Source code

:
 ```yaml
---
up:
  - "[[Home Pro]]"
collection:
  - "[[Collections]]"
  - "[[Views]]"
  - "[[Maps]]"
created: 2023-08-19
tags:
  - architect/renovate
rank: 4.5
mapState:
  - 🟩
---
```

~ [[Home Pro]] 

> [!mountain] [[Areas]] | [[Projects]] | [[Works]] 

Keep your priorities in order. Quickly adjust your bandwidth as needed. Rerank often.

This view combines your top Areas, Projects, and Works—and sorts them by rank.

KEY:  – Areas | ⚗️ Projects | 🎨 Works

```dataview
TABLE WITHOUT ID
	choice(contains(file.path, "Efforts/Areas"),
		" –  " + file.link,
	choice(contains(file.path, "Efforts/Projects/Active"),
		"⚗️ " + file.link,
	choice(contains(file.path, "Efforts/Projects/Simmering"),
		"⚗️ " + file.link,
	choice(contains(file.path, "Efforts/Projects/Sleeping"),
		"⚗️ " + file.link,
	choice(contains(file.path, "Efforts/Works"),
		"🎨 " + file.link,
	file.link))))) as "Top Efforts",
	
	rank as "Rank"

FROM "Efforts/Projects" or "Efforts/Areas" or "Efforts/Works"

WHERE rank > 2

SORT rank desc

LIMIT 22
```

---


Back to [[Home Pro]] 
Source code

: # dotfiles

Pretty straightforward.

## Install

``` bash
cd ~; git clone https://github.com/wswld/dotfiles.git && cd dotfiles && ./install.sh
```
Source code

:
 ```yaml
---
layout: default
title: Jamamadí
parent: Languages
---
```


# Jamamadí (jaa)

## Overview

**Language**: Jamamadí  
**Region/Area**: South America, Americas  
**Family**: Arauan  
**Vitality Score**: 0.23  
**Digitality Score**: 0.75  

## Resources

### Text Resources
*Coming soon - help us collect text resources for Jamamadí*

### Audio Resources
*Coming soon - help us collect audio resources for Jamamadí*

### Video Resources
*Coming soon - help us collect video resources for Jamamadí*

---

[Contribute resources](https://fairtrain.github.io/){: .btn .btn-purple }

============

* **TASK**
Reproduce exactly every line that sits between the start of the entries and the line bearing "### Text Resources", counting both of those lines.

* **RESULT FOR THIS TASK**
Source code

:
 ```yaml
---
up:
  - "[[Home Pro]]"
collection:
  - "[[Collections]]"
  - "[[Views]]"
  - "[[Maps]]"
created: 2023-08-19
tags:
  - architect/renovate
rank: 4.5
mapState:
  - 🟩
---
```

~ [[Home Pro]] 

> [!mountain] [[Areas]] | [[Projects]] | [[Works]] 

Keep your priorities in order. Quickly adjust your bandwidth as needed. Rerank often.

This view combines your top Areas, Projects, and Works—and sorts them by rank.

KEY:  – Areas | ⚗️ Projects | 🎨 Works

```dataview
TABLE WITHOUT ID
	choice(contains(file.path, "Efforts/Areas"),
		" –  " + file.link,
	choice(contains(file.path, "Efforts/Projects/Active"),
		"⚗️ " + file.link,
	choice(contains(file.path, "Efforts/Projects/Simmering"),
		"⚗️ " + file.link,
	choice(contains(file.path, "Efforts/Projects/Sleeping"),
		"⚗️ " + file.link,
	choice(contains(file.path, "Efforts/Works"),
		"🎨 " + file.link,
	file.link))))) as "Top Efforts",
	
	rank as "Rank"

FROM "Efforts/Projects" or "Efforts/Areas" or "Efforts/Works"

WHERE rank > 2

SORT rank desc

LIMIT 22
```

---


Back to [[Home Pro]] 
Source code

: # dotfiles

Pretty straightforward.

## Install

``` bash
cd ~; git clone https://github.com/wswld/dotfiles.git && cd dotfiles && ./install.sh
```
Source code

:
 ```yaml
---
layout: default
title: Jamamadí
parent: Languages
---
```


# Jamamadí (jaa)

## Overview

**Language**: Jamamadí  
**Region/Area**: South America, Americas  
**Family**: Arauan  
**Vitality Score**: 0.23  
**Digitality Score**: 0.75  

## Resources

### Text Resources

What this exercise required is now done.